Dataset records section start
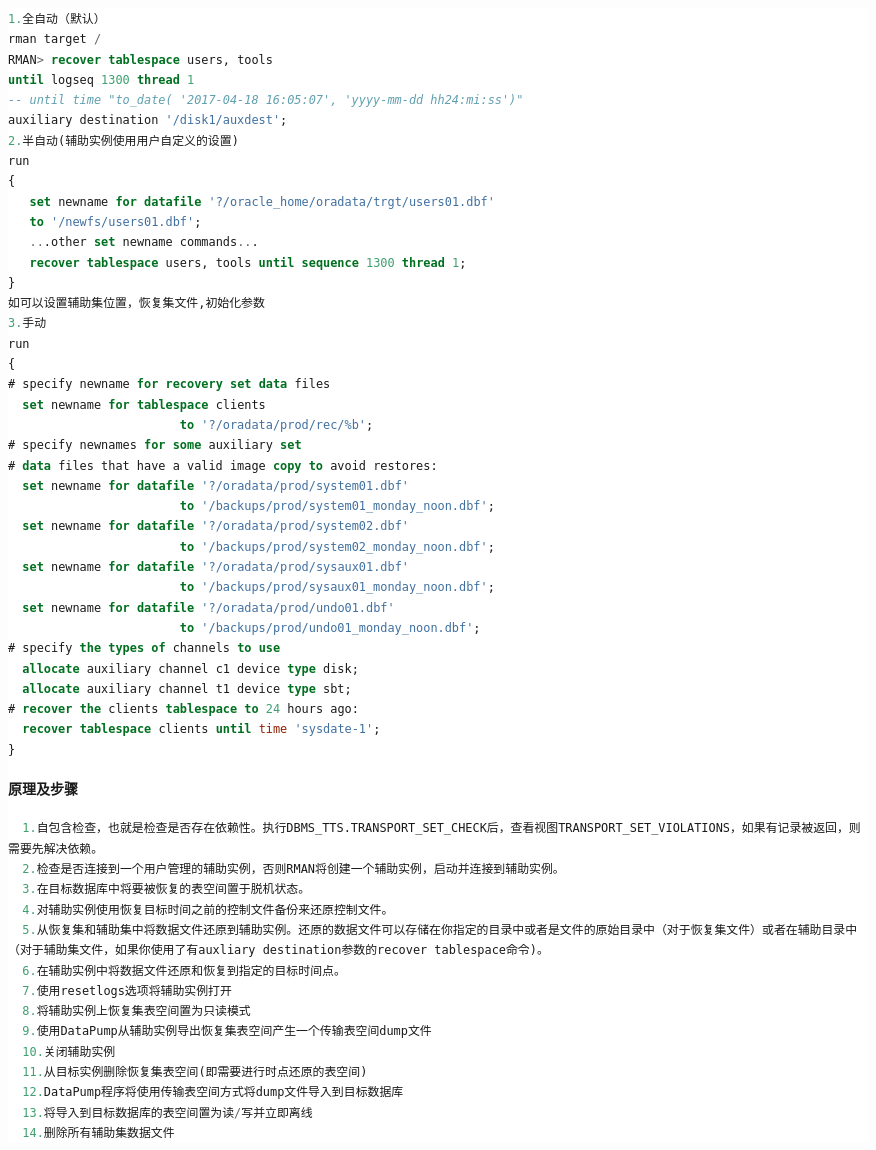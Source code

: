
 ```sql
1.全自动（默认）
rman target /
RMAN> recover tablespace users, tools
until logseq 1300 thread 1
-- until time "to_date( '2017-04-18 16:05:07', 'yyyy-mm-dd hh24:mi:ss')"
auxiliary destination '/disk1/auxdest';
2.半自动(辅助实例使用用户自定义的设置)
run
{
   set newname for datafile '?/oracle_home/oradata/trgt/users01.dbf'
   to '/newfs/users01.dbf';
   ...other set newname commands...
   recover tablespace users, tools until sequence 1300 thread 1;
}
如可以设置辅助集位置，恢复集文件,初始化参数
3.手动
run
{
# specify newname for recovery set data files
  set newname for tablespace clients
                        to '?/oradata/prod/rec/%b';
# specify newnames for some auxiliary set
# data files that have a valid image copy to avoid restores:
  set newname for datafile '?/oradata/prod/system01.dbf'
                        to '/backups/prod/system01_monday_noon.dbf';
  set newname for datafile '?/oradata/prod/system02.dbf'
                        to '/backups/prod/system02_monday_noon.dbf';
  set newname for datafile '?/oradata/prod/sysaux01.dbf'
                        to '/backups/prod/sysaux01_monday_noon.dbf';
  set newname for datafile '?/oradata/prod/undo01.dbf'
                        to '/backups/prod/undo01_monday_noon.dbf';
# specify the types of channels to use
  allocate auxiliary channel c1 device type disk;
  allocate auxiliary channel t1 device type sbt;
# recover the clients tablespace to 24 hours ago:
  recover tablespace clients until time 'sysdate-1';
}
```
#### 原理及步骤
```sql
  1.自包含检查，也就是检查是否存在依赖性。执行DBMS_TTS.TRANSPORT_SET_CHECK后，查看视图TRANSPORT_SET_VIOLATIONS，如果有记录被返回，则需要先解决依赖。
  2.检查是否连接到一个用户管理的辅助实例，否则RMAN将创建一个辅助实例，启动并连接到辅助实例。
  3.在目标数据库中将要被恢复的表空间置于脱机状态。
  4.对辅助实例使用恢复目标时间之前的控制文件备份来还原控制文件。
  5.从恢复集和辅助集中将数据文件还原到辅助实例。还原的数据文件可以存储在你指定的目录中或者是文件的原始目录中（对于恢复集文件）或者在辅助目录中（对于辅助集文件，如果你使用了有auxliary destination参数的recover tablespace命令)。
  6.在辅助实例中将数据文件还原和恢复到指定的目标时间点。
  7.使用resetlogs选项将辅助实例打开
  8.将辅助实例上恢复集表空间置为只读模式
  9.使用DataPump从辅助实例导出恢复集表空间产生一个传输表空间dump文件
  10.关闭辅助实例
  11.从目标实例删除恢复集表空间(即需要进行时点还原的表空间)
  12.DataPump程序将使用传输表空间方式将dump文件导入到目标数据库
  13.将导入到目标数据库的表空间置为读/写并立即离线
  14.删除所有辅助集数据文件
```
Dataset records section end
Dataset records section start
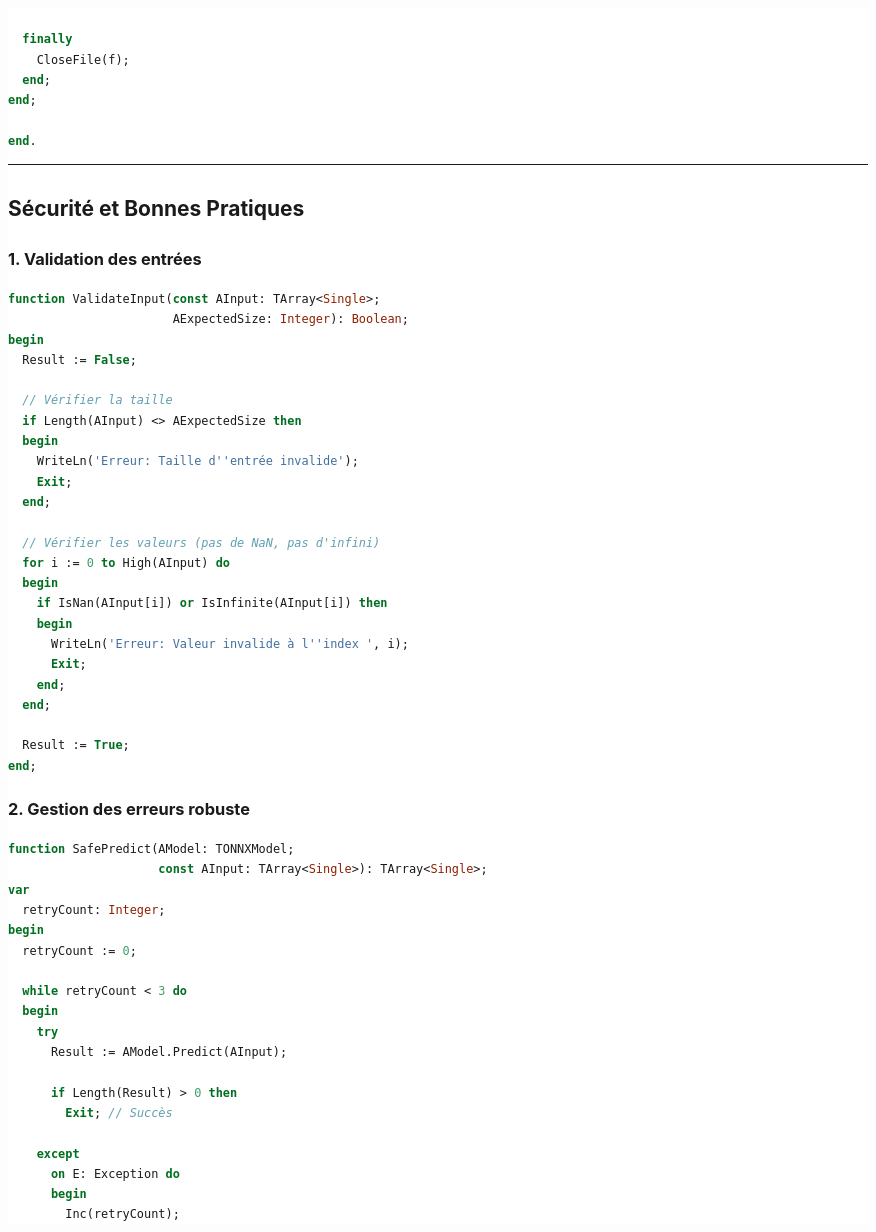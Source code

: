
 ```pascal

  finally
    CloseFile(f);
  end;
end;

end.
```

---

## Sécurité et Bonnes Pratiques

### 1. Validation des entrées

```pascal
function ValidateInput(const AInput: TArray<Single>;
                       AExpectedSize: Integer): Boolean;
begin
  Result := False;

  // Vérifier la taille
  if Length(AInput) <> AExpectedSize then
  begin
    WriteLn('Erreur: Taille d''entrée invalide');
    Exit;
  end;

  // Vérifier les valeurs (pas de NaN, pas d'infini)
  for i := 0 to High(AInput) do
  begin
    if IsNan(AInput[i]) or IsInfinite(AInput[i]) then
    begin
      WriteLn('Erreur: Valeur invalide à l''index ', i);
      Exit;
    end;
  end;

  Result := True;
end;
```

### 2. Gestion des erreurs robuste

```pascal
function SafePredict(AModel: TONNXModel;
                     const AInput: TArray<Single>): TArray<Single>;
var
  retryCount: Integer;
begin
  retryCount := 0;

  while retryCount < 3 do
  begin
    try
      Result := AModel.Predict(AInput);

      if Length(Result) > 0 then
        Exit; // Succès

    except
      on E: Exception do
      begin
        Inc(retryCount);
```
Dataset records section end
● Task requirements: Please copy every line from the entries that includes the word "datafile".

● Written answer:
   set newname for datafile '?/oracle_home/oradata/trgt/users01.dbf'
  set newname for datafile '?/oradata/prod/system01.dbf'
  set newname for datafile '?/oradata/prod/system02.dbf'
  set newname for datafile '?/oradata/prod/sysaux01.dbf'
  set newname for datafile '?/oradata/prod/undo01.dbf'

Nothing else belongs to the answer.